Taking The Bull By The Horns "If you want to be extremely technical, it would be rare not to have someone go in and find something wrong with most every operation. That doesn't mean they're polluting the environment. It means they may not have a form they need, or their logbook may not be up to date. A lot of the violations we're finding are bureaucratic ones," says Haren. Organizations like NC and CLA are helping lead members through self-assessments to pinpoint potential environmental problems.

Although compliance in Colorado is still self-implementing, Haren explains more feeders are making the investment.

"It's a liability. It's the same reason you get car insurance. Colorado, like most states, carries fines and penalties for violations. Now that the public is more aware, liability has increased," says Haren. "We are trying to encourage members to address it on their terms rather than on the regulator's terms."
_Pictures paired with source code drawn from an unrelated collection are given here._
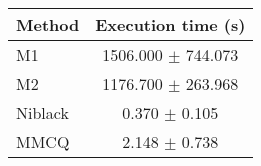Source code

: \begin{tabular}{lc}
\hline
Method & Execution time (s) \\ \hline
M1 & 1506.000 $\pm$ 744.073 \\
M2 & 1176.700 $\pm$ 263.968 \\
Niblack & 0.370 $\pm$ 0.105 \\
MMCQ & 2.148 $\pm$ 0.738 \\ \hline
\end{tabular}

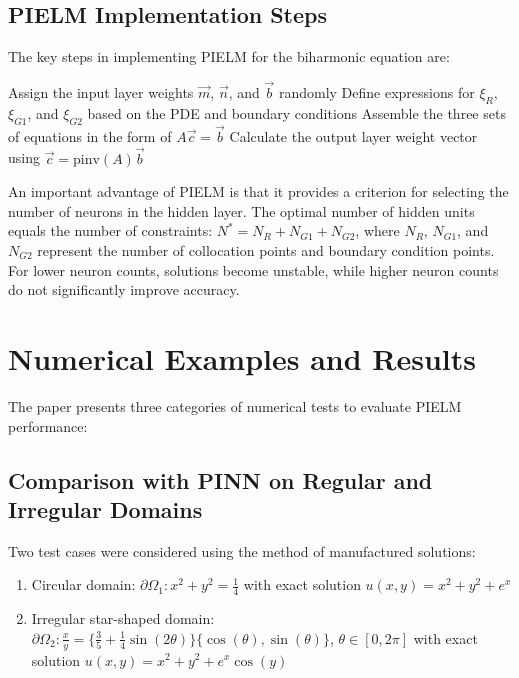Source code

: \documentclass[11pt]{article}
\begin{document}
\subsection{PIELM Implementation Steps}

The key steps in implementing PIELM for the biharmonic equation are:

\begin{algorithm}
\caption{PIELM for Biharmonic Equation}
\begin{algorithmic}[1]
\State Assign the input layer weights $\vec{m}$, $\vec{n}$, and $\vec{b}$ randomly
\State Define expressions for $\xi_R$, $\xi_{G1}$, and $\xi_{G2}$ based on the PDE and boundary conditions
\State Assemble the three sets of equations in the form of $A\vec{c} = \vec{b}$
\State Calculate the output layer weight vector using $\vec{c} = \text{pinv}(A)\vec{b}$
\end{algorithmic}
\end{algorithm}

An important advantage of PIELM is that it provides a criterion for selecting the number of neurons in the hidden layer. The optimal number of hidden units equals the number of constraints: $N^* = N_R + N_{G1} + N_{G2}$, where $N_R$, $N_{G1}$, and $N_{G2}$ represent the number of collocation points and boundary condition points. For lower neuron counts, solutions become unstable, while higher neuron counts do not significantly improve accuracy.

\section{Numerical Examples and Results}

The paper presents three categories of numerical tests to evaluate PIELM performance:

\subsection{Comparison with PINN on Regular and Irregular Domains}

Two test cases were considered using the method of manufactured solutions:

\begin{enumerate}
    \item Circular domain: $\partial\Omega_1: x^2 + y^2 = \frac{1}{4}$ with exact solution $u(x,y) = x^2 + y^2 + e^x$
    \item Irregular star-shaped domain: $\partial\Omega_2: \frac{x}{y} = \{\frac{3}{5} + \frac{1}{4}\sin(2\theta)\}\{\cos(\theta), \sin(\theta)\}$, $\theta \in [0,2\pi]$ with exact solution $u(x,y) = x^2 + y^2 + e^x \cos(y)$
\end{enumerate}
\end{document}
That's the approach Drinnin Feedlots Inc. of Columbus, NE, took several years ago when they set out to build waste management facilities, allowing them to obtain state and federal permits. This is a 3,000-head-capacity yard.

Mike Drinnin explains, "We are within two miles of a watershed. The filtration system we had worked fine, but couldn't handle major rainfalls." He worked with NCA, Settje and DEQ to come up with a system that does. He estimates 2-5% of their daily cost goes toward environmental compliance.

Many producers view government as a threat, but Drinnin says Nebraska's DEQ has been excellent to work with. "They're helpful and responsive to our ideas ... If you're open and willing to work things out, they are willing to help," he says. What bothers Drinnin more than enforcement and the regulations themselves are the adversarial relationships emerging in the agricultural industry as a result of the environmental debate.

"One thing that concerns a lot of producers across the state is that we're evolving into a time when we have rural neighbors against rural neighbors. That's frightening to the agricultural industry as a whole," says Drinnin.

While it's convenient to lay blame for increased public scrutiny at the doorstep of other species, mega-operations or corporate ownership, the train left the station a long time ago.

"Bottom line, we are in an industry with the potential to impact our environment. There are a lot of common sense things that come into play, regardless of regulations," says Haren. "I think our industry needs to be aware we are responsible for fixing these things."